About Evelyne Notton

Evelyne Notton spent the first ten years of her career as an embedded software and backend developer before leading technical challenges on numerous startups since 2008. She is an expert on mergers and acquisitions (M&A), dealing with the integration of engineering teams, resources and products. Today she is driving the technical roadmap as a CTO at Splio - an ambitious marketing software that helps startups activate and engage their customers. We were happy to have her on stage at the CTO Forum, where she shared her experience on those topics.

I have worked in the IT industry as a leader since 2008, and I like to enter a company when it is about to scale and when it has infrastructure challenges that need to be implemented. I often change companies, and when I don’t have anything more to add to bring, I find another chapter. It keeps me stimulated, and I have learned more this way than if I had spent all those time in the same company.

Merging two company's infrastructure

Today, I am thrilled to be the CTO of Splio. I have worked there for four years now. When I arrived, my first mission was to deal with a legacy stack and a robust and ambitious product. Our team and I had to restructure everything: the code, the infrastructure, the legacy. We went from a non-automated production infrastructure to twenty deployments a day on Cloud thanks to this redesign and the excellent engineering team I supported, especially on the DevOps subject.

But one thing I had to deal with quite often in my career was managing mergers and acquisitions.

How to ensure a successful mergers and acquisitions: integration plan

I worked on multiple companies that ended up buying or merging their company. In one of them, I was overseeing the Research & Department pole, and we knew we wanted to acquire a startup to integrate their product. After we bought it, the way we integrated it was to let the product run in autonomy first, instead of merging them right away. We wanted to understand what it could bring by itself: what was its value? How would it be used? It helped design the integration plan.

Evaluating if the whole integration is worth it when the stack or the infrastructure is hardly compatible is an excellent first step.

For another company I worked at, we did it the other way. We built bridges between the two platforms instead of integrating one product into the other. It allowed us to keep our technical stack and our infrastructure while benefiting from each other.

Cultural fit is a priority for killer M&A

The cultural aspect of companies is one of the most important factors because it deals directly with the people behind it, the people working on the product, making the company run daily.

If the people working on your product don’t find themselves aligned with a new vision, they do not choose for themselves if they don’t meet, and if they don’t share joint projects, the two companies won’t be able to merge successfully.
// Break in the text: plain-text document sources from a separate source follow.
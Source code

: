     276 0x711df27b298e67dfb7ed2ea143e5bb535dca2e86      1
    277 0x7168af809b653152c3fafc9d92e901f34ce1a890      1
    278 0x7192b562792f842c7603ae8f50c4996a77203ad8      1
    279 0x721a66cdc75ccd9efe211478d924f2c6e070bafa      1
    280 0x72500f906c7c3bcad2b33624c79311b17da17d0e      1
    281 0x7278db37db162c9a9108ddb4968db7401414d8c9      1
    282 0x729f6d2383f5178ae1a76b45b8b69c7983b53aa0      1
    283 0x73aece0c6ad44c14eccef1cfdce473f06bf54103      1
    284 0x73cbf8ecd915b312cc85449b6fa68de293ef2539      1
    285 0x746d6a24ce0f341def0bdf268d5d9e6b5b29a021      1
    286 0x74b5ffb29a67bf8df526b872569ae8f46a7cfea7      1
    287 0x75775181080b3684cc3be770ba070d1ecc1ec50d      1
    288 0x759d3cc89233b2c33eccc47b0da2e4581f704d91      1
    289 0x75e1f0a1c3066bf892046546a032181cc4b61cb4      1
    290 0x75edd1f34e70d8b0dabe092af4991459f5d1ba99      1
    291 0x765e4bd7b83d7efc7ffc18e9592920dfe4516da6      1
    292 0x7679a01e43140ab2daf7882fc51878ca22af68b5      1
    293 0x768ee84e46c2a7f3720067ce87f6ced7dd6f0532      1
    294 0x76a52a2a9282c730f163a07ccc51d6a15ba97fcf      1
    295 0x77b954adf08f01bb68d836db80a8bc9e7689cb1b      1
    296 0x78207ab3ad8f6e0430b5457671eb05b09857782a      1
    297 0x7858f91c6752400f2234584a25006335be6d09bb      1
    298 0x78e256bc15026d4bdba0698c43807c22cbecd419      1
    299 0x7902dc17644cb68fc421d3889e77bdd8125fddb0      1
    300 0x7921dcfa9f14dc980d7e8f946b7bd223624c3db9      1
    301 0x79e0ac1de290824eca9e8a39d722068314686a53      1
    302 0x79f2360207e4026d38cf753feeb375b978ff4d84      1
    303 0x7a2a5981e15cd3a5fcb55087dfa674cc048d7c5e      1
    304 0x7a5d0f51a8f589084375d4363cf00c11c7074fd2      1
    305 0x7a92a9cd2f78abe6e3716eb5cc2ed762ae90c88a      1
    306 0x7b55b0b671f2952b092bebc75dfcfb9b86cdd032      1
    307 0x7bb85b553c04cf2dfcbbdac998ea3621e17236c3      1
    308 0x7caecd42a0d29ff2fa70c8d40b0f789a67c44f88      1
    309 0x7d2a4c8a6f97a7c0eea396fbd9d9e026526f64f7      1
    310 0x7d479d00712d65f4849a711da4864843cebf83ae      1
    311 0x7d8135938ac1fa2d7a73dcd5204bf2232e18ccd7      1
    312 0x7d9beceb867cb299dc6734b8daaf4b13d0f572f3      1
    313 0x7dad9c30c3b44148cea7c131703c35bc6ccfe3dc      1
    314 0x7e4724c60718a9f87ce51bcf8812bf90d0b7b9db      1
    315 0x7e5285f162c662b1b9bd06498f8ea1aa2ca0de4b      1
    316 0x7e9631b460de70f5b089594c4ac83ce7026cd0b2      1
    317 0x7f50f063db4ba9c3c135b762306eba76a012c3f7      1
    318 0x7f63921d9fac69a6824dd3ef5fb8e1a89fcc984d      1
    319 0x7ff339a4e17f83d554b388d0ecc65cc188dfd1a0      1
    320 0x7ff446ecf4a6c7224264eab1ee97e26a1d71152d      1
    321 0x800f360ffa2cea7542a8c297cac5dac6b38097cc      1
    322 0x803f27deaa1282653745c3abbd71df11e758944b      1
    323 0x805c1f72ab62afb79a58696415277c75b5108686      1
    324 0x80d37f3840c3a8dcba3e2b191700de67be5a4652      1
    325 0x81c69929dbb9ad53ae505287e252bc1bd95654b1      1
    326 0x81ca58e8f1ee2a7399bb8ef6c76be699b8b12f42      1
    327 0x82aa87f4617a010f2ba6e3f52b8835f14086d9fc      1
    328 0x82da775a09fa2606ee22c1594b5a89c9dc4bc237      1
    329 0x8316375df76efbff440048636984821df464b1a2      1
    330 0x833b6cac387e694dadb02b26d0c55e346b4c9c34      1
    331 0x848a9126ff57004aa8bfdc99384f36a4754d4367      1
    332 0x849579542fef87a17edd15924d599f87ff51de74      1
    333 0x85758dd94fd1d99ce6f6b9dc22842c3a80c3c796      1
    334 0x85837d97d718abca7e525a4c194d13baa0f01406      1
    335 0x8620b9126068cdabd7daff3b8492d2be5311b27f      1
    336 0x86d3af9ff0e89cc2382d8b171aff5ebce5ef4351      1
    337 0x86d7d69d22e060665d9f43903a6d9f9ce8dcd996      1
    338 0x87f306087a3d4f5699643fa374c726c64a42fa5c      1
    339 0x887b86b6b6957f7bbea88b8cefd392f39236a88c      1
I advise making your people work together and learn from each other as soon as possible on a standard product. They have to meet, share values, share the mission and find ways to make the product run.

Why 70% of mergers & acquisitions fail

Most of the acquisitions or fusions that companies make fail. They fail mainly because of the cultural fit and the integration plan.
The cultural fit is tough to reach because it depends so much on the human factor. Human always comes first.

Most often than not, mergers or acquisitions happen because some are looking to buy revenues or resources in the hope of having a clear return on investment. For an acquisition to succeed, we should also have a clear integration goal: product and people. Not only a business plan. And this must be part of the earn-out objectives.

If you have only defined a financial objective for the earn-out, the risk is that the product integration won’t be a priority and won’t succeed.